Medición de la proliferación celular y la proliferación celular viabilidad

se evaluó mediante Alamar azul (AbD Serotec, Kidlington, Oxford, Reino Unido) de acuerdo con el fabricante de instrucciones y realiza como se describe anteriormente [15]. ensayo de viabilidad celular se midió utilizando Celltiter Glo Luminescent Cell Viabilidad de ensayo (Promega, Madison, WI, EE.UU.) y realizó como se describió anteriormente [15]. IC
50 se calcularon utilizando GraphPad Prism versión 5.00 (GraphPad Software, San Diego, CA, EE.UU.).

microscopía

células de cáncer de próstata humano Electron fueron tratados con CI
50 concentraciones de KML001 durante 24 y 48 h. Las células fueron tratadas como se describe anteriormente [15], y se fotografiaron usando un microscopio electrónico de transmisión (JEOL modelo 1200EX, Tokio, Japón).

Los ensayos para la detección de la apoptosis

células de cáncer de próstata humano fueron expuestos a KML001 y la apoptosis se evaluó por citometría de flujo usando el kit de anexina V-FITC apoptosis Detección (BD Biosciences, Bedford, MA, EE.UU.) según las instrucciones del fabricante, y se analizaron como se describe anteriormente [15].

Western blot análisis

células de cáncer de próstata humano cultivadas en RPMI 1640 con 5% de calor FBS inactivado fueron tratados con KML001 a diversas concentraciones para diferentes períodos de tiempo, seguido de incubación durante 6 h con y sin Z-VAD-FMK (20 M ) o 3-MA (2 mM).

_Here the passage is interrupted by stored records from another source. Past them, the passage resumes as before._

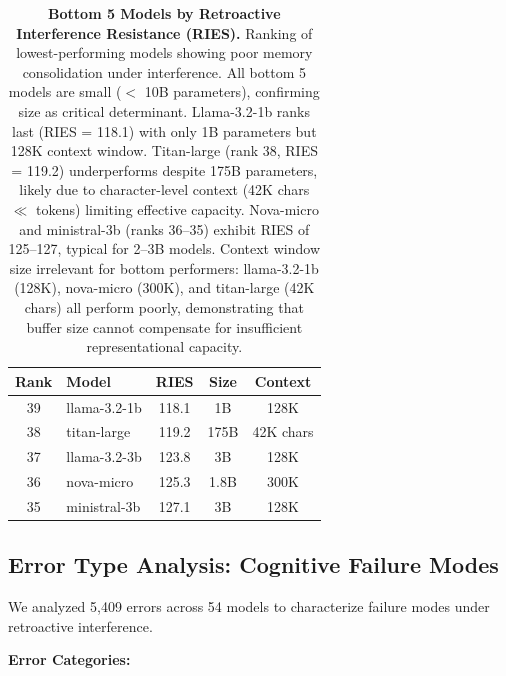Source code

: \documentclass{article}
\begin{document}
\begin{table}[t]
\centering
\caption{\textbf{Bottom 5 Models by Retroactive Interference Resistance (RIES).}
Ranking of lowest-performing models showing poor memory consolidation under interference.
All bottom 5 models are small ($<$ 10B parameters), confirming size as critical determinant.
Llama-3.2-1b ranks last (RIES = 118.1) with only 1B parameters but 128K context window.
Titan-large (rank 38, RIES = 119.2) underperforms despite 175B parameters, likely due to character-level context (42K chars $\ll$ tokens) limiting effective capacity.
Nova-micro and ministral-3b (ranks 36--35) exhibit RIES of 125--127, typical for 2--3B models.
Context window size irrelevant for bottom performers: llama-3.2-1b (128K), nova-micro (300K), and titan-large (42K chars) all perform poorly, demonstrating that buffer size cannot compensate for insufficient representational capacity.}
\begin{tabular}{clccc}
\toprule
Rank & Model & RIES & Size & Context \\
\midrule
39 & llama-3.2-1b & 118.1 & 1B & 128K \\
38 & titan-large & 119.2 & 175B & 42K chars \\
37 & llama-3.2-3b & 123.8 & 3B & 128K \\
36 & nova-micro & 125.3 & 1.8B & 300K \\
35 & ministral-3b & 127.1 & 3B & 128K \\
\bottomrule
\end{tabular}
\end{table}

\subsection{Error Type Analysis: Cognitive Failure Modes}

We analyzed 5,409 errors across 54 models to characterize failure modes under retroactive interference.

\textbf{Error Categories:}
\end{document}
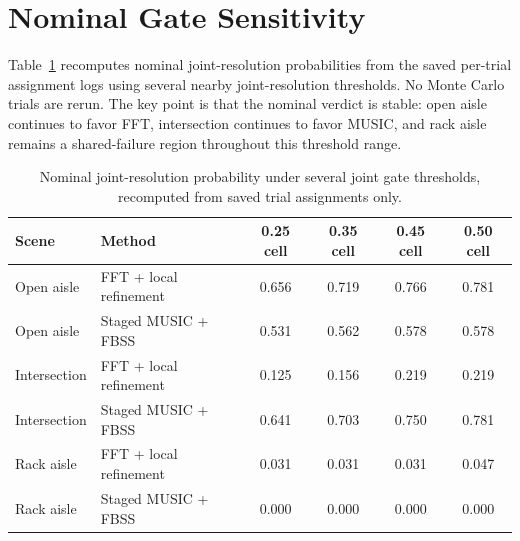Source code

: \documentclass[11pt]{article}
\begin{document}
\section{Nominal Gate Sensitivity}
\label{app:gate-sensitivity}

Table~\ref{tab:gate-sensitivity} recomputes nominal joint-resolution probabilities from the saved per-trial assignment logs using several nearby joint-resolution thresholds. No Monte Carlo trials are rerun. The key point is that the nominal verdict is stable: open aisle continues to favor FFT, intersection continues to favor MUSIC, and rack aisle remains a shared-failure region throughout this threshold range.

\begin{table}[H]
\centering
\small
\caption{Nominal joint-resolution probability under several joint gate thresholds, recomputed from saved trial assignments only.}
\label{tab:gate-sensitivity}
\begin{tabular}{llcccc}
\toprule
Scene & Method & 0.25 cell & 0.35 cell & 0.45 cell & 0.50 cell \\
\midrule
Open aisle & FFT + local refinement & 0.656 & 0.719 & 0.766 & 0.781 \\
Open aisle & Staged MUSIC + FBSS & 0.531 & 0.562 & 0.578 & 0.578 \\
Intersection & FFT + local refinement & 0.125 & 0.156 & 0.219 & 0.219 \\
Intersection & Staged MUSIC + FBSS & 0.641 & 0.703 & 0.750 & 0.781 \\
Rack aisle & FFT + local refinement & 0.031 & 0.031 & 0.031 & 0.047 \\
Rack aisle & Staged MUSIC + FBSS & 0.000 & 0.000 & 0.000 & 0.000 \\
\bottomrule
\end{tabular}
\end{table}
\end{document}
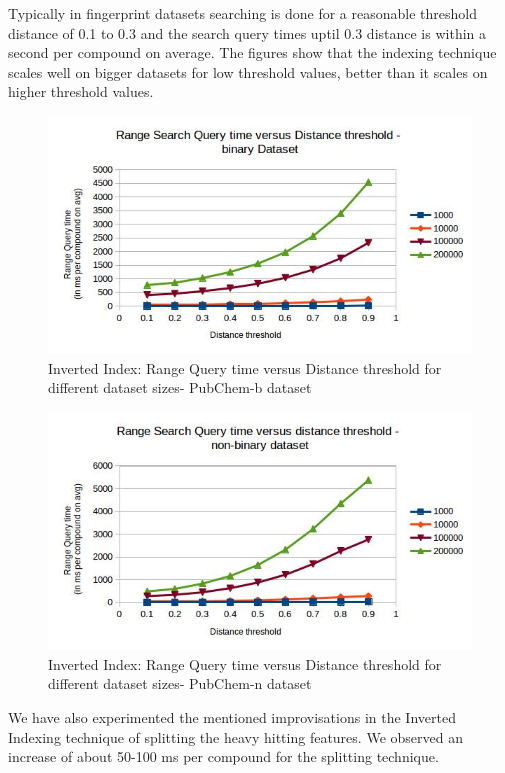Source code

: Typically in fingerprint datasets searching is done for a reasonable threshold distance of 0.1 to 0.3 and the search query times uptil 0.3 distance is within a second per compound on average. The figures show that the indexing technique scales well on bigger datasets for low threshold values, better than it scales on higher threshold values.


\begin{figure}[ht]	
\centering
\includegraphics[width=1 \columnwidth]{img/imageI2.jpg}
\caption{Inverted Index: Range Query time versus Distance threshold for different dataset sizes- PubChem-b dataset}
\label{fig:5I2}
\end{figure}

\begin{figure}[ht!]	
\centering
\includegraphics[width=1 \columnwidth]{img/imageI3.jpg}
\caption{Inverted Index: Range Query time versus Distance threshold for different dataset sizes- PubChem-n dataset}
\label{fig:5I3}
\end{figure}


We have also experimented the mentioned improvisations in the Inverted Indexing technique of splitting the heavy hitting features. We observed an increase of about 50-100 ms per compound for the splitting technique.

El análisis de transferencia Western se realizó como se describe anteriormente [15]. Los anticuerpos frente a LC3 (Novus Productos Biológicos, Littleton, CO, EE.UU.), la procaspasa-3, y la poli (ADP-ribosa) polimerasa (PARP, Tecnología de Señalización Celular, Danvers, MA, EE.UU.), y β-actina (Santa Cruz Biotechnology, Santa Cruz, CA, EE.UU.) se utilizó para el análisis de Western blot.

ROS detección

intracelular de ROS generados por KML001 o peróxido de hidrógeno (H
2O
2) como un control positivo se midieron usando un ensayo basado en la oxidación dependiente de peróxido intracelular de 2 ', 7'-diacetato dichlorodihydrofluorescein (DCFH-DA; Molecular Probes, Eugene, Oregón, EE.UU.) con el compuesto fluorescente 2', 7'-diclorofluoresceno (DCF), y se analizaron como se ha descrito anteriormente [16].

DU145 animales xenoinjerto modelo

se realizaron todos los aspectos del cuidado de los animales y el tratamiento de acuerdo con la octava edición de la Guía para el cuidado y uso de Animales de laboratorio publicado en 2011. El protocolo fue aprobado por el Cuidado de Animales institucional y el empleo Comisión de Asan Medical Center, Seúl, Corea (2012-02-067). Cuatro semanas de edad, macho Balb /c ratones desnudos (OrientBio, Seúl, Corea) se inocularon por vía subcutánea con 5 × 10
6 DU145 células. Cuando los tumores alcanzaron un volumen promedio de aproximadamente 100 mm
3, los ratones se dividieron aleatoriamente en grupos control y de tratamiento (6 animales por grupo). A los ratones portadores de DU145, los grupos de tratamiento se les administró KML001 (2,5 o 10 mg /kg /d) y diariamente por gavages orales durante 4 semanas. Los ratones fueron controlados por la toxicidad por medio de mediciones de peso corporal, y los tumores se midieron tres veces por semana y el volumen se calculó por la fórmula elipsoide modificado: 0,52 x longitud x (anchura)
2 [17]. Los ratones fueron sacrificados con dióxido de carbono después de la cosecha tumores.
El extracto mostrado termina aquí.